The plant canopy interacting with wind
Organisms, aerial or aquatic, natural or cultivated, often grow in the form of canopies. In such organizations, the height and density of organisms vary at a much larger scale than does the size of the organism itself. This review focuses on the case of a terrestrial canopy interacting with wind. Very distinct cases exist, ranging from the short wheat canopy to the high rain-forest canopy. Let us first consider a crop canopy, as discussed by Py and colleagues (Py et al., 2006). In terms of geometrical and mechanical characteristics, it can be stated that the typical density is approximately 100 specimens per square meter, the vertical height is 1 m and the diameter of individual stems or size of leaves is of the order of a few millimeters. The natural frequency of oscillations of plants is of the order of 1 Hz, and the flow velocity is of the order of 1 m s–1. The density of the surrounding fluid is three orders of magnitude smaller than that of the plant tissue. Wind in the presence of canopy differs significantly from wind over a flat surface (Fig. 1). The wind profile shows a double boundary-layer profile – one in the canopy, and one above the canopy – that causes the wind fluctuations to be strongly organized in the form of coherent eddies (Finnigan, 2000). Flexible plants forming the canopy are known to move in wind. This motion has many consequences (de Langre, 2008): when of large amplitude, it can induce breaking or permanent bending, but even low-amplitude motion has a strong influence on growth (Moulia and Combes, 2004), gaseous exchanges inside the canopy are modified by the motion (Farquhar and Eggleton, 2000) and, finally, seed or pollen dispersal, or photosynthesis, are affected not only by wind but also by wind-induced motion (Nathan et al., 2002). Quantifying this motion, and modeling the influence of the biomechanical characteristics of the plants is essential for the understanding of these issues. Similar phenomena are found in the case of canopies made of trees, but at different scales of time and length. It can be stated, therefore, that the problem of the mechanical interaction of a plant canopy (PC) with wind has some importance in the field of plant biomechanics and, more generally, for plant ecology.

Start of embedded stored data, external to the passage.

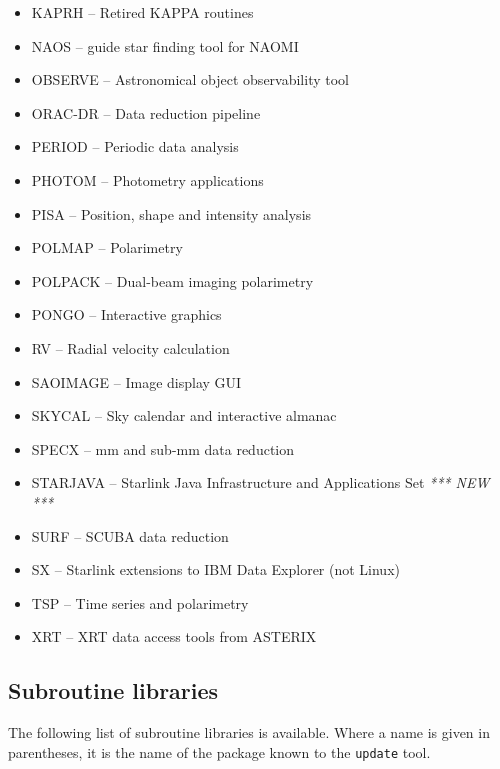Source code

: \documentclass[twoside,11pt]{article}
\newcommand{\xlabel}[1]{}
\renewcommand{\_}{\texttt{\symbol{95}}}
\begin{document}
\begin{itemize}
\item KAPRH -- Retired KAPPA routines
\item NAOS -- guide star finding tool for NAOMI
\item OBSERVE -- Astronomical object observability tool
\item ORAC-DR -- Data reduction pipeline
\item PERIOD -- Periodic data analysis 
\item PHOTOM -- Photometry applications
\item PISA -- Position, shape and intensity analysis
\item POLMAP -- Polarimetry
\item POLPACK -- Dual-beam imaging polarimetry
\item PONGO -- Interactive graphics 
\item RV -- Radial velocity calculation
\item SAOIMAGE -- Image display GUI
\item SKYCAL -- Sky calendar and interactive almanac
\item SPECX -- mm and sub-mm data reduction
\item STARJAVA -- Starlink Java Infrastructure and Applications Set \hfill \emph{*** NEW ***}
\item SURF -- SCUBA data reduction
\item SX -- Starlink extensions to IBM Data Explorer (not Linux)
\item TSP -- Time series and polarimetry
\item XRT -- XRT data access tools from ASTERIX
\end{itemize}

\subsection{\xlabel{subroutine_libraries}Subroutine libraries}
\label{subroutine_libraries}

The following list of subroutine libraries is available.  Where a name
is given in parentheses, it is the name of the package known to the
\texttt{update} tool.
\end{document}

The steam generator bundle interacting with water
The other system considered hereafter is well known in nuclear engineering. The steam generator (SG) is a key component of most modern reactors; it allows the transfer of thermal energy initially produced by the nuclear reaction from the primary circulating loop to the secondary one. Owing to the considerable flux of energy to transfer, SGs are among the largest heat exchangers in the world. They typically convey 300 MW between the two circuits they interface. In the most widespread design (pressurized water reactors), this is made possible by a bundle of ∼5000 tubes, 20 m long. These tubes, with a diameter of ∼2 cm, are very densely packed, with a distance between them of approximately half a diameter. They allow the transfer of heat from the internal fluid, coming from the nuclear core, to the external fluid, which ultimately is boiled to form vapor that will activate the turbine, generating electricity. These long U-shaped tubes are held by supports along their span and have typical natural frequencies of 10 Hz. The external water and steam flow runs at up to 5 m s–1. In the region of interest here, the U-bend part (Fig. 1), the tubes are semi-circular and the flow is mainly radial and therefore perpendicular to the tubes (Fig. 2). As for the crop canopy, flow across such a flexible system results in a vibratory motion. Here, the possible consequence of the motion is damage by fatigue or wear at the support. Wear, and subsequent leakage of the internal flow to the external circuit, have in fact significantly affected ∼40% of the reactors in existence (Diercks et al., 1999). Approximately 10,000 tubes have been plugged around the world for this reason, and many SGs have been replaced, at a cost of ∼$100 million each (Païdoussis, 2006). More generally, the complete fracture of a damaged tube is a safety issue. The interaction of flow with these tubes is also of interest for the understanding of particle transport and deposition in the heat exchanger (Srikantiah and Chappidi, 2000).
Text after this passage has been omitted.